What Carmelo Anthony's decision to not opt out means for him and the Oklahoma City Thunder

Jay Asser 13:49 24/06/2018
  • Facebook
  • Twitter
  • Mail
  • Pinterest
  • LinkedIn
  • Facebook
  • Twitter
  • WhatsApp
  • Pinterest
  • LinkedIn
Carmelo Anthony is coming off the worst season of his career.

Unsurprisingly, Carmelo Anthony didn’t exercise his early termination option on the final year of his contract, meaning he’ll return to the Oklahoma City Thunder next season while being paid $27.9 million.

Anthony could have chosen to opt out and hit free agency, but the 34-year-old likely wouldn’t have received anything close to his current annual salary on the open market.

While he’s a 10-time All-Star – and was named one as recently as 2017 – Anthony is clearly on the decline and coming off the worst season of his career, in which he averaged 16.2 points on just 40.4 per cent shooting in his first season with the Thunder.

Oklahoma City were expected to be title contenders with a core of Anthony, Russell Westbrook and Paul George, but were instead bounced out of the first round of the playoffs after a wildly inconsistent campaign.

Anthony’s role was in question throughout the season after he came over from the New York Knicks, where he was the main man and primary shot-taker. Playing alongside Westbrook and George – two players definitively more equipped to carry a greater offensive burden at this stage of their respective careers – Anthony struggled to settle into a supporting role.

After the season, Anthony didn’t sound like a player who is willing to scale back even further and give more room to Westbrook and George.

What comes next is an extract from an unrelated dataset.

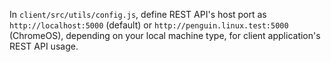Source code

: In `client/src/utils/config.js`, define REST API's host port as `http://localhost:5000` (default) or `http://penguin.linux.test:5000` (ChromeOS), depending on your local machine type, for client application's REST API usage.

“I think the player that they wanted me to be and needed me to be was for the sake of this season,” Anthony said. “Should I say, because it was just so – like I said, everything was just thrown together, and it wasn’t anything that was planned out. It wasn’t no strategy to me being here, me being a part of the actual system and what type of player and things like that.

“As far as being effective as that type of player,” Anthony added, “I don’t think I can be effective as that type of player. I think I was willing to accept that challenge in that role, but I think I bring a little bit more to the game as far as being more knowledgeable and what I still can do as a basketball player.”

Anthony also once again shot down the idea of coming off the bench after laughing off the suggestion before the season.

It seems as if Anthony still believes he’s the type of player he has been for most of his career – a high-volume, go-to scorer – rather than what the current state of his skills dictate – a spot-up threat and primary option on the second unit.

In fairness to Anthony’s steadfast belief he’s still a starting calibre player, the Thunder’s five-man starting lineup of him, Westbrook, George, Andre Roberson and Steven Adams had a net rating of plus-14.2 this past season, which was third-best in the league among units to log at least 300 minutes. The lineup never realised their full potential as Roberson suffered a season-ending ruptured left patellar tendon at the end of January, just when it appeared Oklahoma City were finding their rhythm.

That lineup may not get a second chance as Paul George could be on his way out in free agency, with the star forward heavily linked with the Los Angeles Lakers.

If George does leave, the Thunder may not have any other choice but to leave Anthony to his own devices and expand his role on offence. With no other proven shot-creator on the roster other than Westbrook and the team over the salary cap even without George, Anthony should get his opportunity to put up numbers in a contract year.

That situation would fare well for Anthony, but it’s unlikely to lead to much success for the Thunder. However, that’s the gamble the franchise made when they traded for a flight-risk in George and then acquired Anthony, who was never going to opt out of the final year of his contract.